Required action: Each entry below must be given again word for word, with no pictures.

================

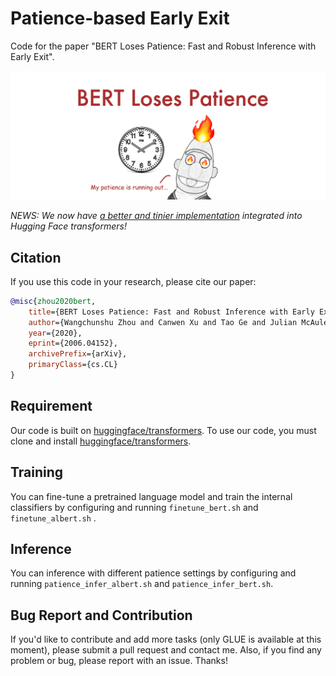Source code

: # Patience-based Early Exit

Code for the paper "BERT Loses Patience: Fast and Robust Inference with Early Exit".

![PABEE](https://github.com/JetRunner/PABEE/raw/master/bert-loses-patience.png)

*NEWS: We now have [a better and tinier implementation](https://github.com/huggingface/transformers/tree/master/examples/bert-loses-patience) integrated into Hugging Face transformers!*

## Citation
If you use this code in your research, please cite our paper:
```bibtex
@misc{zhou2020bert,
    title={BERT Loses Patience: Fast and Robust Inference with Early Exit},
    author={Wangchunshu Zhou and Canwen Xu and Tao Ge and Julian McAuley and Ke Xu and Furu Wei},
    year={2020},
    eprint={2006.04152},
    archivePrefix={arXiv},
    primaryClass={cs.CL}
}
```

## Requirement
Our code is built on [huggingface/transformers](https://github.com/huggingface/transformers). To use our code, you must clone and install [huggingface/transformers](https://github.com/huggingface/transformers).

## Training

You can fine-tune a pretrained language model and train the internal classifiers by configuring and running `finetune_bert.sh` and `finetune_albert.sh` .

## Inference

You can inference with different patience settings by configuring and running `patience_infer_albert.sh` and `patience_infer_bert.sh`.

## Bug Report and Contribution
If you'd like to contribute and add more tasks (only GLUE is available at this moment), please submit a pull request and contact me. Also, if you find any problem or bug, please report with an issue. Thanks!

================

Written reply:
Source code

: # Patience-based Early Exit

Code for the paper "BERT Loses Patience: Fast and Robust Inference with Early Exit".

![PABEE](https://github.com/JetRunner/PABEE/raw/master/bert-loses-patience.png)

*NEWS: We now have [a better and tinier implementation](https://github.com/huggingface/transformers/tree/master/examples/bert-loses-patience) integrated into Hugging Face transformers!*

## Citation
If you use this code in your research, please cite our paper:
```bibtex
@misc{zhou2020bert,
    title={BERT Loses Patience: Fast and Robust Inference with Early Exit},
    author={Wangchunshu Zhou and Canwen Xu and Tao Ge and Julian McAuley and Ke Xu and Furu Wei},
    year={2020},
    eprint={2006.04152},
    archivePrefix={arXiv},
    primaryClass={cs.CL}
}
```

## Requirement
Our code is built on [huggingface/transformers](https://github.com/huggingface/transformers). To use our code, you must clone and install [huggingface/transformers](https://github.com/huggingface/transformers).

## Training

You can fine-tune a pretrained language model and train the internal classifiers by configuring and running `finetune_bert.sh` and `finetune_albert.sh` .

## Inference

You can inference with different patience settings by configuring and running `patience_infer_albert.sh` and `patience_infer_bert.sh`.

## Bug Report and Contribution
If you'd like to contribute and add more tasks (only GLUE is available at this moment), please submit a pull request and contact me. Also, if you find any problem or bug, please report with an issue. Thanks!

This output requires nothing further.